Exercise objective: In the entries that follow, find each line with the word "normality" and copy it.

Collected data:
========
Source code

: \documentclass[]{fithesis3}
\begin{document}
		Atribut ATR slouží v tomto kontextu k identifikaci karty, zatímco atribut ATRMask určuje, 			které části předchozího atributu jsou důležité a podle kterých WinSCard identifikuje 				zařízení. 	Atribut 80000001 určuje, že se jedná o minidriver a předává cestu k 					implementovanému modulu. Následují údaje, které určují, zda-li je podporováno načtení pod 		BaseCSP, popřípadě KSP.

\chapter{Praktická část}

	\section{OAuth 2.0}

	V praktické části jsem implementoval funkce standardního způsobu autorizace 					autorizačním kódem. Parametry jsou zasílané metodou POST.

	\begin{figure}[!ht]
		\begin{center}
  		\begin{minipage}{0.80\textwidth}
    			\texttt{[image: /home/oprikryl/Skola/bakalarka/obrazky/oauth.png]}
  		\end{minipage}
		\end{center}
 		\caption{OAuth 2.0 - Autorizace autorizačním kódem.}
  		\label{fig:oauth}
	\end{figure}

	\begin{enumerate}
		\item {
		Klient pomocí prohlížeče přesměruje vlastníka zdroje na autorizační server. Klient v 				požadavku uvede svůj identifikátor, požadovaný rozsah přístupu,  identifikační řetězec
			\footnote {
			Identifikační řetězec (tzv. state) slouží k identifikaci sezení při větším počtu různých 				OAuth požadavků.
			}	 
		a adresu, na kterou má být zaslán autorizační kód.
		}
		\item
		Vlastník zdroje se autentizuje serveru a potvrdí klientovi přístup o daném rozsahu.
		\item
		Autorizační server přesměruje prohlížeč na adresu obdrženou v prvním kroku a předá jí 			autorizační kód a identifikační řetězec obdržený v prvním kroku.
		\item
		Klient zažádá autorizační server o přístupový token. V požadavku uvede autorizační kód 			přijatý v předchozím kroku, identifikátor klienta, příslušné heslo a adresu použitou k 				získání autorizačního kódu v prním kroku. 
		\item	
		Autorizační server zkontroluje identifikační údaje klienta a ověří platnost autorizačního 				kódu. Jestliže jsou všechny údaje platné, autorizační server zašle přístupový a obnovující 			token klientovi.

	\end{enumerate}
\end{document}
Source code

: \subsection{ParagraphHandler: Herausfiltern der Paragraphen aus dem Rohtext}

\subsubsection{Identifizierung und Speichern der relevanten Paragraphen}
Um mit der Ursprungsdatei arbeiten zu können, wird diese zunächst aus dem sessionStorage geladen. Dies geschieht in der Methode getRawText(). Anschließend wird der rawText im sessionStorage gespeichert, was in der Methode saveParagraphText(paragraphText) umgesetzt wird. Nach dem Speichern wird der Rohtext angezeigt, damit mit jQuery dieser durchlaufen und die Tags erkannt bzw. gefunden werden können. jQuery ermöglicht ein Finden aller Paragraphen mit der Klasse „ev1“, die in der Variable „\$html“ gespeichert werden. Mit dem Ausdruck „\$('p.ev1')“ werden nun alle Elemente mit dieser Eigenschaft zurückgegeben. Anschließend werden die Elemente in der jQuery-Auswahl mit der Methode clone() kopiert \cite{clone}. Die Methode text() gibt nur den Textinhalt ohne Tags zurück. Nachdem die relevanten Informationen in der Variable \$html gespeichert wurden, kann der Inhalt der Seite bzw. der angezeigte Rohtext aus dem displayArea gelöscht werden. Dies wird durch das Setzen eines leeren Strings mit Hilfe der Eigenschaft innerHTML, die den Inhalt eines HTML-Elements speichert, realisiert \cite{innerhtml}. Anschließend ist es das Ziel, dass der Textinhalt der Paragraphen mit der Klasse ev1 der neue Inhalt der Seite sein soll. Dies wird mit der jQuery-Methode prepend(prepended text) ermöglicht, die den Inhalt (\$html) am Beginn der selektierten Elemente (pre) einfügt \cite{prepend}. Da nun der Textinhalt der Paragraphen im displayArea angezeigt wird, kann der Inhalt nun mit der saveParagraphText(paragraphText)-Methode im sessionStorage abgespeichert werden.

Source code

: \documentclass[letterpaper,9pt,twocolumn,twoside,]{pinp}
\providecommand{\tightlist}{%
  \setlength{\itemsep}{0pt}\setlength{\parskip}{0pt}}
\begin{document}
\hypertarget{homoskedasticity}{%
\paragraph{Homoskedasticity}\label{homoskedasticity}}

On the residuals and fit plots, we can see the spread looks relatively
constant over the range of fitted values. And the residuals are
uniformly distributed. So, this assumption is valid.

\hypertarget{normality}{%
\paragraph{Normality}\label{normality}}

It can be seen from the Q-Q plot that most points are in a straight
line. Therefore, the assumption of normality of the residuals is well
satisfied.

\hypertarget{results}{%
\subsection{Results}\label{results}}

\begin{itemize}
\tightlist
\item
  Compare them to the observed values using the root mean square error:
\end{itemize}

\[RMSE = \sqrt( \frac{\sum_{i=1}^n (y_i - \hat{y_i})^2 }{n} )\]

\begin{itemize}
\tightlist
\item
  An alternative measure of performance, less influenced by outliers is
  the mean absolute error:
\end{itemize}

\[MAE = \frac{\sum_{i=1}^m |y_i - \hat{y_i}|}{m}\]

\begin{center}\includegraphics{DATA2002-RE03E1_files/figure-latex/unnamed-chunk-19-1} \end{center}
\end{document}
========
The completed task:
\hypertarget{normality}{%
\paragraph{Normality}\label{normality}}
line. Therefore, the assumption of normality of the residuals is well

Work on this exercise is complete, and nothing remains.